Top of EXCERPTED RECORDS

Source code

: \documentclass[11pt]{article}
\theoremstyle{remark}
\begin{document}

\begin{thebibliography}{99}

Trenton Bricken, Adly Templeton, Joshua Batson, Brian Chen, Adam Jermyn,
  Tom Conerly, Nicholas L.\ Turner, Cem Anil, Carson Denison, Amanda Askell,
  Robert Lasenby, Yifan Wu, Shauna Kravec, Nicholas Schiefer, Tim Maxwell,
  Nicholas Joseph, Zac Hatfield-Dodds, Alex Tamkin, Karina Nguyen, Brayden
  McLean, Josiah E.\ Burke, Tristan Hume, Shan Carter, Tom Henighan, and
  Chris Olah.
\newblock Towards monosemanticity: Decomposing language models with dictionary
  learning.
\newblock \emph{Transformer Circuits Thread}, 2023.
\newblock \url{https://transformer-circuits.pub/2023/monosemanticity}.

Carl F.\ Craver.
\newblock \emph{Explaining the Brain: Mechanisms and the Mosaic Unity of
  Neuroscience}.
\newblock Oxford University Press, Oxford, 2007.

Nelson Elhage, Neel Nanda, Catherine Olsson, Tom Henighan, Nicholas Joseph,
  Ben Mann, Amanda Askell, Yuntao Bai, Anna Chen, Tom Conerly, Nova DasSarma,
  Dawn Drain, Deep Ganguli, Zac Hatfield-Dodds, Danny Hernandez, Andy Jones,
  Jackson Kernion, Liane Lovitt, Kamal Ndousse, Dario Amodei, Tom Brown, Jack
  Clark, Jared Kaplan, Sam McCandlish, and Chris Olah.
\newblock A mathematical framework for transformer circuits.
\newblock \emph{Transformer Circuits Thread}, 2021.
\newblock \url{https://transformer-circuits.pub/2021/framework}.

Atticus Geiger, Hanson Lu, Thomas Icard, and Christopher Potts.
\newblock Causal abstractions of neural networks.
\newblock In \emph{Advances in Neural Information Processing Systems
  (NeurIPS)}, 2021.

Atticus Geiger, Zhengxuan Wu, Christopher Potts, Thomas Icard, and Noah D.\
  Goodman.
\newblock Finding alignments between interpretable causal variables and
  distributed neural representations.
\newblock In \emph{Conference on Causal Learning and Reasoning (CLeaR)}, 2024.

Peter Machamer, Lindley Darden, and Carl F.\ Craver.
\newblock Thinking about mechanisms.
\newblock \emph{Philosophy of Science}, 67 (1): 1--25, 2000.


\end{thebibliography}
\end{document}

Bottom of EXCERPTED RECORDS

Repeat, word for word, the lines above between the line holding "models with dictionary" and the line holding "Dawn Drain, Deep", inclusive; omit everything else.

\newblock Towards monosemanticity: Decomposing language models with dictionary
  learning.
\newblock \emph{Transformer Circuits Thread}, 2023.
\newblock \url{https://transformer-circuits.pub/2023/monosemanticity}.

Carl F.\ Craver.
\newblock \emph{Explaining the Brain: Mechanisms and the Mosaic Unity of
  Neuroscience}.
\newblock Oxford University Press, Oxford, 2007.

Nelson Elhage, Neel Nanda, Catherine Olsson, Tom Henighan, Nicholas Joseph,
  Ben Mann, Amanda Askell, Yuntao Bai, Anna Chen, Tom Conerly, Nova DasSarma,
  Dawn Drain, Deep Ganguli, Zac Hatfield-Dodds, Danny Hernandez, Andy Jones,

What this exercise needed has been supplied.